Brother. Things were picking up by the second. She dropped her arms to her hips, holding them in a way that was absolutely suggestive, glancing up and down his body once more. "Ah didn't see you round here last night. What's your name sugah?"
"Logan."
"Logan?" She rolled the 'L' along her tongue slowly in a way that was familiar to him, in a way that made him catch his breath and wish suddenly at the back of his mind that he wasn't in the middle of New Mexico but back home drinking a Molson and hearing that heavy 'L' come a from voice a little less assertive and a little less hard.
But that drawl. It wasn't near perfect but it was close enough. Second best.
"Ah'm Jess."
"So I heard."
Jess laughed, shyly, another plus on her part and another reason for him to stick around a little longer. "Ah guess Ah made a scene. But it's our last night here and you know where the dud wanted to spend it? At the midnight showin' of Superman. Well Ah'm not goin' back to Jackson with nothing to show for this road trip."
"Jackson?"
"Mississippi."
And suddenly he didn't care that she was brass, only that she was a looker and brunette and had that drawl that sent shivers down his spine. He imagined it calling out his name with the slow, heavy play of the 'L', just like he'd wanted months before he stopped in this no-where's-ville.

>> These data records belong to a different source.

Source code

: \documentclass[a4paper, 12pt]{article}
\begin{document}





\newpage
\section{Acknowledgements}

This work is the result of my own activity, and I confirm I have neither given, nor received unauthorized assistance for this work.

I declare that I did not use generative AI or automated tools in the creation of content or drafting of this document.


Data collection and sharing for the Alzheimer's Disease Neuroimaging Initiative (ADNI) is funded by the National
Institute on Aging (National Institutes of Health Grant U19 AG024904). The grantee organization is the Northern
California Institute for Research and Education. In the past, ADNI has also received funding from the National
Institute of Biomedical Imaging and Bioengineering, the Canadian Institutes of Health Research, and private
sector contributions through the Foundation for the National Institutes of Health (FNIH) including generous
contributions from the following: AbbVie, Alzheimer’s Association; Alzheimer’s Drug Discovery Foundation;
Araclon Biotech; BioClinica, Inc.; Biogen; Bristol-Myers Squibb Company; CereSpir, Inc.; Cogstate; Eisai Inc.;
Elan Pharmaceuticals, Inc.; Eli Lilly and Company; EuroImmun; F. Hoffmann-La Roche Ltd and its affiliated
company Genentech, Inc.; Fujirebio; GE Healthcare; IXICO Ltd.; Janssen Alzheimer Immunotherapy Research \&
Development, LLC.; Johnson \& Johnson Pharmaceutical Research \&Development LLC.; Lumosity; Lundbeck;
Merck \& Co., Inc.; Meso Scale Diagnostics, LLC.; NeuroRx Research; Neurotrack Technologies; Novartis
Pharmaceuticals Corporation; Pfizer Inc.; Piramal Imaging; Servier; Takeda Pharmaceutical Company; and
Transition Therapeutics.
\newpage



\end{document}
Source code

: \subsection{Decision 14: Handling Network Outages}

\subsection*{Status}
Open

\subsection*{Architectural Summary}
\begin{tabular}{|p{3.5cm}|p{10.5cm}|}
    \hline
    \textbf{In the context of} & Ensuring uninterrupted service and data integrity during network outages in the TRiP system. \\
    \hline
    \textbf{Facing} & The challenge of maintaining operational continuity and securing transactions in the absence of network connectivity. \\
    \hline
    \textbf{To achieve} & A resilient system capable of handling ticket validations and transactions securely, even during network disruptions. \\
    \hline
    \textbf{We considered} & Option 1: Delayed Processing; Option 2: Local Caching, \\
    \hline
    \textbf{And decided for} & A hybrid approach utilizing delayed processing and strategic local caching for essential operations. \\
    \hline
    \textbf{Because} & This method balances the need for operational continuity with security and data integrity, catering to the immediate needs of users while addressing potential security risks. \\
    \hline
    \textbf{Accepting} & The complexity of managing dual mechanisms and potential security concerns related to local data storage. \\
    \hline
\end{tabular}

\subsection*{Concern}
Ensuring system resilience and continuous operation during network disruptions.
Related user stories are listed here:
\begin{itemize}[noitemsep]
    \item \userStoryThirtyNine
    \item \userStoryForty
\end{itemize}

Her smile widened, not missing the clear mist of lust in his eyes. She turned toward the bar, then back at him with her head cocked. "So you decided?"
Logan tapped the burnt ends of the cigar away, dark eyes meeting hers. "Looks like I'm coming."
He hoped that when he had her back in his hotel room she wouldn't be too angry if he choked out The Kid's name. It was the fastest way to end a good night but he could tell he wouldn't be able to stop himself. Not if she laughed shyly like that again. She was no Marie, just a cheap imitation, but if that's all he could get that's what he was going to take.